Fethullah Gulen, an exiled religious leader blamed by President Recep Tayyip Erdogan for this month's coup attempt in Turkey, said in an interview Friday that the United States will not hand him over to Ankara.
"It is very clear that this demand is politically motivated, and I am confident the facts will bear that out. I have repeatedly denounced the coup attempt and emphatically reject any involvement therein," Gulen told Italy's Corriere della Sera newspaper.
The preacher's followers in Turkey are being purged from state institutions. So far, 66,000 alleged Gulenists have been suspended from the civil service.
Interior Minister Efkan Ala said more than 49,000 people had their passports revoked. He confirmed more than 18,000 people have been detained since the bloody July 15 coup attempt and 9,677 are under arrest.
A government official said 3,500 of those detained were later released.
Among those for whom detention orders have been issued are dozens of journalists and media workers.
A prosecutor asked for 20 of the 21 journalists who have been detained to be formally arrested, while one was freed with restrictions, broadcaster NTV reported.
The government also canceled 330 press cards since the coup effort, state broadcaster TRT reported.
Amnesty International this week warned of torture in Turkish prisons and some of the top officials arrested - including about 150 generals - were paraded in front of cameras showing signs of severe beatings.
Speaking from his rural home in Pennsylvania, Gulen noted that the US has so far not confirmed receiving any extradition requests from Turkey. "I am not worried and will cooperate with the US authorities," he added.
Gulen was a long-time ally of Erdogan, but the two had a public falling-out amid disputes over domestic and foreign policy over the past several years. In the Corriere interview, the preacher said power had gone to the Turkish leader's head.
"It appears that after staying in power for too long, President Erdogan and his party are suffering from power poisoning," he said. "I can see now that I gave them too much credit. I regret having had faith that they were sincere in what they promised to deliver."

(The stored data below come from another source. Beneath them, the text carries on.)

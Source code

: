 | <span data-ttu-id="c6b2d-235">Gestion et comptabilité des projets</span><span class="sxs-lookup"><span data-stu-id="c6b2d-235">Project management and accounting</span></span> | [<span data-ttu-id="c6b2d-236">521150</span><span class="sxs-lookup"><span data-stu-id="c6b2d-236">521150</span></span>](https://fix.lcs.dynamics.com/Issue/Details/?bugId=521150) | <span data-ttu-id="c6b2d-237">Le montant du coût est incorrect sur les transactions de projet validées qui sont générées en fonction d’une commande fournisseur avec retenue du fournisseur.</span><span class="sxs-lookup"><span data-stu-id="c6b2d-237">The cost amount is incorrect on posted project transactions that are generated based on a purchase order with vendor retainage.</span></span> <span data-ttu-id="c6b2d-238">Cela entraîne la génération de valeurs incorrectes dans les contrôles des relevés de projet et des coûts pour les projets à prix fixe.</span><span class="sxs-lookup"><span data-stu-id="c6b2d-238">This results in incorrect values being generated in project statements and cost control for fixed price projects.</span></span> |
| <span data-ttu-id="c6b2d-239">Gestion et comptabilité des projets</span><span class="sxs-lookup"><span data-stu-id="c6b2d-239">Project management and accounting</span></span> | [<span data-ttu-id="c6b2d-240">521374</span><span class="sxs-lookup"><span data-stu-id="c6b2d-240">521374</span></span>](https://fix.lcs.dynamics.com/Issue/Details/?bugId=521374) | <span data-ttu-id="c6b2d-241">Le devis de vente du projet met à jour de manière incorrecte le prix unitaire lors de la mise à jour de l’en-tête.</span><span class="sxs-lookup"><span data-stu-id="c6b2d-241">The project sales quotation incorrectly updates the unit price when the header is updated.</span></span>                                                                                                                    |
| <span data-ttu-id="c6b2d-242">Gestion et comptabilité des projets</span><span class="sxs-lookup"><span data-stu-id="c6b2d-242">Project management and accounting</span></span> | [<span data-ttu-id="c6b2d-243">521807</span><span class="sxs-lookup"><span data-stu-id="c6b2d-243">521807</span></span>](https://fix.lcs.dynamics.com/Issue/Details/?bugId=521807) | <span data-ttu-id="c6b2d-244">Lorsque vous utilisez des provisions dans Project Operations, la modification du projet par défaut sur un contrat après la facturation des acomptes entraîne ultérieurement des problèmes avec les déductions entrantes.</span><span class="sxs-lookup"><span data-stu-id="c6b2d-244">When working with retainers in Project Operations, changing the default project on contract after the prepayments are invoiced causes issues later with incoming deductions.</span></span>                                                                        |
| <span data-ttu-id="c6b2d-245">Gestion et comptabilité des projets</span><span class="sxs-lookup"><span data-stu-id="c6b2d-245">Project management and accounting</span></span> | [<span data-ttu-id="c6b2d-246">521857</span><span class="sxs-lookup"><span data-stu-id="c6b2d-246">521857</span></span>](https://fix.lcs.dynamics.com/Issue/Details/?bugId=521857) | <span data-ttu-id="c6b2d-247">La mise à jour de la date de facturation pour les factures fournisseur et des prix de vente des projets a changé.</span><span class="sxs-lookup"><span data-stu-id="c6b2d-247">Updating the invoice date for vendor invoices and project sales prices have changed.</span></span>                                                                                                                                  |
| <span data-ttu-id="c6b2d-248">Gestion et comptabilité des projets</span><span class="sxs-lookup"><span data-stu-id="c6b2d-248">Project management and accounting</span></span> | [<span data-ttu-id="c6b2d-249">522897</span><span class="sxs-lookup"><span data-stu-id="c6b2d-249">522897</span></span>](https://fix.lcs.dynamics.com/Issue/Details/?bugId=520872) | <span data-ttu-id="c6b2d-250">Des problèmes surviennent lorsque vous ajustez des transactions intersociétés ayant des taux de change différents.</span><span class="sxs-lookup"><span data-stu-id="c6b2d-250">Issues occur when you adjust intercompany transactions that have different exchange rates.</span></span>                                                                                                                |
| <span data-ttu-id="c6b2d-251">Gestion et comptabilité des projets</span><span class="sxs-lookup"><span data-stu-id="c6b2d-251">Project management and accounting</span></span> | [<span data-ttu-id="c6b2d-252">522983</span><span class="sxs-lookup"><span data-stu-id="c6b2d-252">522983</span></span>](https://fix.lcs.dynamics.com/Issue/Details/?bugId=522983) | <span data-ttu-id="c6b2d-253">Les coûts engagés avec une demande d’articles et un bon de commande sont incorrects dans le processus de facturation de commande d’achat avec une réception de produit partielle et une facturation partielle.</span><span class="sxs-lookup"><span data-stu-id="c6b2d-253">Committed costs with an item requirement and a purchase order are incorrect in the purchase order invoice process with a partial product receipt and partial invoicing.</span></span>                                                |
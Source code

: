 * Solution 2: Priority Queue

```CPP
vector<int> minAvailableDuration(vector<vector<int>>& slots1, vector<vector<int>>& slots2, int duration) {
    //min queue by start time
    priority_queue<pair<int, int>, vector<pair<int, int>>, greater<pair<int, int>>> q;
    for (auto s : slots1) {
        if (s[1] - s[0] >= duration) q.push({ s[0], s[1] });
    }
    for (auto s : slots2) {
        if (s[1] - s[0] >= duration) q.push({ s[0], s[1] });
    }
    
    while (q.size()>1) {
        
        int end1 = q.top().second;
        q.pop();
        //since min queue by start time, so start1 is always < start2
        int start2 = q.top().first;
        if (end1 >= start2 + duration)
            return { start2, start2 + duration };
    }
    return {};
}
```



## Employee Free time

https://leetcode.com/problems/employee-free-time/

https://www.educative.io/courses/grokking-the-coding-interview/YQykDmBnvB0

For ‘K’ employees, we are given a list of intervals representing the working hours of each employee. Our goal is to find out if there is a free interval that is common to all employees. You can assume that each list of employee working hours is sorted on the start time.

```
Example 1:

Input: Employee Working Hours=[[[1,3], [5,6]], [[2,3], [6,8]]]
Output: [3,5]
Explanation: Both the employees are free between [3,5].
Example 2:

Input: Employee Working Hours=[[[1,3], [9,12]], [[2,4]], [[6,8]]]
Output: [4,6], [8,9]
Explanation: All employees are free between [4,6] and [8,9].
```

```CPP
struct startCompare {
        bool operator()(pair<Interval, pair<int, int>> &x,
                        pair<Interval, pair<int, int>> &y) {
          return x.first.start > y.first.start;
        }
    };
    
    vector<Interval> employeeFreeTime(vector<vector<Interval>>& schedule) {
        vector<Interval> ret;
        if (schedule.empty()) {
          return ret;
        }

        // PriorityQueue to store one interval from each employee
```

The 75-year-old insisted he had nothing to do with the failed putsch that left more than 260 people dead and triggered a harsh response from Erdogan and his allies. About 66,000 civil servants have been suspended, and more than 8,100 people are under arrest.
"If individuals who read my works, listened to my talks or sympathized with my worldview were involved in the coup, then that would be a betrayal of my core values," Gulen said.
He confirmed his support for Turkey's European Union bid, which is at risk of being suspended by Brussels if Erdogan goes ahead with reintroducing the death penalty.
"I believe Turkey’s membership in the EU is the best way to ensure Turkey remains democratic and that fundamental rights and freedoms are protected," Gul said. "Europe does have leverage to influence Turkey in a positive way."
Turkey's Supreme Military Council meet this week for the first time since the coup attempt. The chief of staff, Hulusi Akar, kept his post. Some other top generals, from those who were not purged, were shifted.
Turkey declared a state of emergency after the coup, allowing Erdogan and the government to rule by decree. Opposition groups have expressed concerns about abuse of power, noting the president had already been leaning towards authoritarianism.